▶ SUPPLIED RECORDS

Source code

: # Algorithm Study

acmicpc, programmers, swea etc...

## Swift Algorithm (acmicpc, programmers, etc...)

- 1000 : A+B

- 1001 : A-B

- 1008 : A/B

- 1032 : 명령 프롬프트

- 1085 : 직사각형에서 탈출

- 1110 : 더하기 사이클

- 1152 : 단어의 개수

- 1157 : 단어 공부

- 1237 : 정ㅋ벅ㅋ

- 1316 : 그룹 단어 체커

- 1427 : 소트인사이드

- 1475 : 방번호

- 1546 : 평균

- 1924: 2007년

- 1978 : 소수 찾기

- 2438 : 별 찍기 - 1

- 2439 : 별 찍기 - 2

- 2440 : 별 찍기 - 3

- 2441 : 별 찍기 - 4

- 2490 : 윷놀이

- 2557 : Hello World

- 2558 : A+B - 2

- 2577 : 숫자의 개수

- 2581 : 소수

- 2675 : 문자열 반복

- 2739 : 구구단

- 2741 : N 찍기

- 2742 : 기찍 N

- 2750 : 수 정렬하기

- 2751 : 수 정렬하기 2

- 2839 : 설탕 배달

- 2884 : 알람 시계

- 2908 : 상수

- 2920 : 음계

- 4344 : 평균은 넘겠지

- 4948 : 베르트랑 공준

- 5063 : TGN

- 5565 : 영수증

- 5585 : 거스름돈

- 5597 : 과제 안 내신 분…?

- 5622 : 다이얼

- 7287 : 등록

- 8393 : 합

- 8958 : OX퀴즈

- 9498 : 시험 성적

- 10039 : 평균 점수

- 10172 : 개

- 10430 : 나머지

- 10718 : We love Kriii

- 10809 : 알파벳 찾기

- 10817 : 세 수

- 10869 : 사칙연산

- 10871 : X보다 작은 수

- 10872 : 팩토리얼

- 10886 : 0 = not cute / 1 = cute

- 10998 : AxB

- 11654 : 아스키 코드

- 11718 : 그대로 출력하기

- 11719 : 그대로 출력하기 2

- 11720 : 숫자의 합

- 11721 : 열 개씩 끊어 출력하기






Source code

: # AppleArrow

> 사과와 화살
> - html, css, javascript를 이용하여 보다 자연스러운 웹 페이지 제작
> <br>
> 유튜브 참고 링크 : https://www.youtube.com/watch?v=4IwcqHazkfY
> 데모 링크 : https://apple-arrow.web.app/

▶ TASK ITEM
Write out again exactly the lines that run from the one holding "- 1152 : 단어의 개수" through the last line of the data; omit all other lines.

▶ RESULT OF THE EXERCISE
- 1152 : 단어의 개수

- 1157 : 단어 공부

- 1237 : 정ㅋ벅ㅋ

- 1316 : 그룹 단어 체커

- 1427 : 소트인사이드

- 1475 : 방번호

- 1546 : 평균

- 1924: 2007년

- 1978 : 소수 찾기

- 2438 : 별 찍기 - 1

- 2439 : 별 찍기 - 2

- 2440 : 별 찍기 - 3

- 2441 : 별 찍기 - 4

- 2490 : 윷놀이

- 2557 : Hello World

- 2558 : A+B - 2

- 2577 : 숫자의 개수

- 2581 : 소수

- 2675 : 문자열 반복

- 2739 : 구구단

- 2741 : N 찍기

- 2742 : 기찍 N

- 2750 : 수 정렬하기

- 2751 : 수 정렬하기 2

- 2839 : 설탕 배달

- 2884 : 알람 시계

- 2908 : 상수

- 2920 : 음계

- 4344 : 평균은 넘겠지

- 4948 : 베르트랑 공준

- 5063 : TGN

- 5565 : 영수증

- 5585 : 거스름돈

- 5597 : 과제 안 내신 분…?

- 5622 : 다이얼

- 7287 : 등록

- 8393 : 합

- 8958 : OX퀴즈

- 9498 : 시험 성적

- 10039 : 평균 점수

- 10172 : 개

- 10430 : 나머지

- 10718 : We love Kriii

- 10809 : 알파벳 찾기

- 10817 : 세 수

- 10869 : 사칙연산

- 10871 : X보다 작은 수

- 10872 : 팩토리얼

- 10886 : 0 = not cute / 1 = cute

- 10998 : AxB

- 11654 : 아스키 코드

- 11718 : 그대로 출력하기

- 11719 : 그대로 출력하기 2

- 11720 : 숫자의 합

- 11721 : 열 개씩 끊어 출력하기






Source code

: # AppleArrow

> 사과와 화살
> - html, css, javascript를 이용하여 보다 자연스러운 웹 페이지 제작
> <br>
> 유튜브 참고 링크 : https://www.youtube.com/watch?v=4IwcqHazkfY
> 데모 링크 : https://apple-arrow.web.app/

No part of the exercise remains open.